■ **WHAT TO PRODUCE**
Each record that follows is to be reproduced character for character, pictures excepted.

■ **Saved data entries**

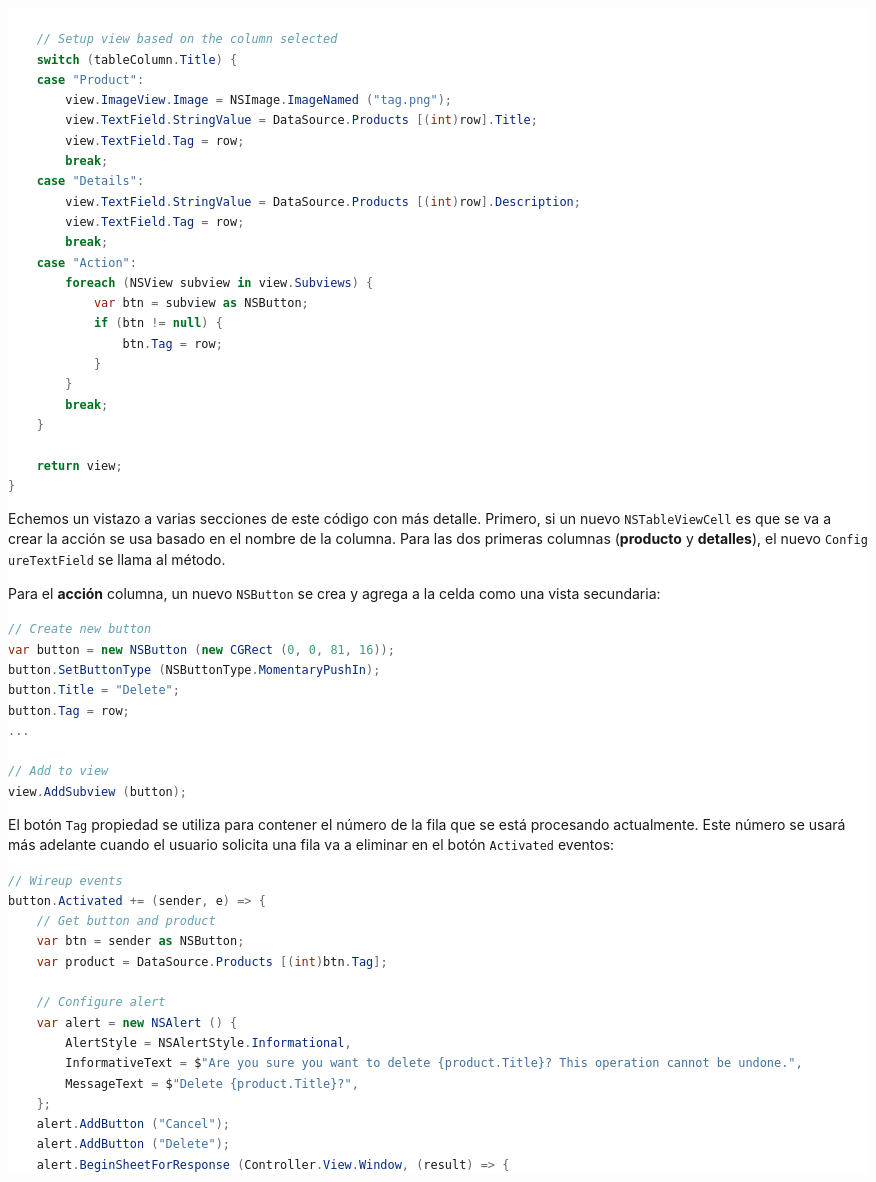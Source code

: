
 ```csharp

    // Setup view based on the column selected
    switch (tableColumn.Title) {
    case "Product":
        view.ImageView.Image = NSImage.ImageNamed ("tag.png");
        view.TextField.StringValue = DataSource.Products [(int)row].Title;
        view.TextField.Tag = row;
        break;
    case "Details":
        view.TextField.StringValue = DataSource.Products [(int)row].Description;
        view.TextField.Tag = row;
        break;
    case "Action":
        foreach (NSView subview in view.Subviews) {
            var btn = subview as NSButton;
            if (btn != null) {
                btn.Tag = row;
            }
        }
        break;
    }

    return view;
}
```

Echemos un vistazo a varias secciones de este código con más detalle. Primero, si un nuevo `NSTableViewCell` es que se va a crear la acción se usa basado en el nombre de la columna. Para las dos primeras columnas (**producto** y **detalles**), el nuevo `ConfigureTextField` se llama al método.

Para el **acción** columna, un nuevo `NSButton` se crea y agrega a la celda como una vista secundaria:

```csharp
// Create new button
var button = new NSButton (new CGRect (0, 0, 81, 16));
button.SetButtonType (NSButtonType.MomentaryPushIn);
button.Title = "Delete";
button.Tag = row;
...

// Add to view
view.AddSubview (button);
```

El botón `Tag` propiedad se utiliza para contener el número de la fila que se está procesando actualmente. Este número se usará más adelante cuando el usuario solicita una fila va a eliminar en el botón `Activated` eventos:

```csharp
// Wireup events
button.Activated += (sender, e) => {
    // Get button and product
    var btn = sender as NSButton;
    var product = DataSource.Products [(int)btn.Tag];

    // Configure alert
    var alert = new NSAlert () {
        AlertStyle = NSAlertStyle.Informational,
        InformativeText = $"Are you sure you want to delete {product.Title}? This operation cannot be undone.",
        MessageText = $"Delete {product.Title}?",
    };
    alert.AddButton ("Cancel");
    alert.AddButton ("Delete");
    alert.BeginSheetForResponse (Controller.View.Window, (result) => {
```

■ **REPLY**
Source code

:
 ```csharp

    // Setup view based on the column selected
    switch (tableColumn.Title) {
    case "Product":
        view.ImageView.Image = NSImage.ImageNamed ("tag.png");
        view.TextField.StringValue = DataSource.Products [(int)row].Title;
        view.TextField.Tag = row;
        break;
    case "Details":
        view.TextField.StringValue = DataSource.Products [(int)row].Description;
        view.TextField.Tag = row;
        break;
    case "Action":
        foreach (NSView subview in view.Subviews) {
            var btn = subview as NSButton;
            if (btn != null) {
                btn.Tag = row;
            }
        }
        break;
    }

    return view;
}
```

Echemos un vistazo a varias secciones de este código con más detalle. Primero, si un nuevo `NSTableViewCell` es que se va a crear la acción se usa basado en el nombre de la columna. Para las dos primeras columnas (**producto** y **detalles**), el nuevo `ConfigureTextField` se llama al método.

Para el **acción** columna, un nuevo `NSButton` se crea y agrega a la celda como una vista secundaria:

```csharp
// Create new button
var button = new NSButton (new CGRect (0, 0, 81, 16));
button.SetButtonType (NSButtonType.MomentaryPushIn);
button.Title = "Delete";
button.Tag = row;
...

// Add to view
view.AddSubview (button);
```

El botón `Tag` propiedad se utiliza para contener el número de la fila que se está procesando actualmente. Este número se usará más adelante cuando el usuario solicita una fila va a eliminar en el botón `Activated` eventos:

```csharp
// Wireup events
button.Activated += (sender, e) => {
    // Get button and product
    var btn = sender as NSButton;
    var product = DataSource.Products [(int)btn.Tag];

    // Configure alert
    var alert = new NSAlert () {
        AlertStyle = NSAlertStyle.Informational,
        InformativeText = $"Are you sure you want to delete {product.Title}? This operation cannot be undone.",
        MessageText = $"Delete {product.Title}?",
    };
    alert.AddButton ("Cancel");
    alert.AddButton ("Delete");
    alert.BeginSheetForResponse (Controller.View.Window, (result) => {
```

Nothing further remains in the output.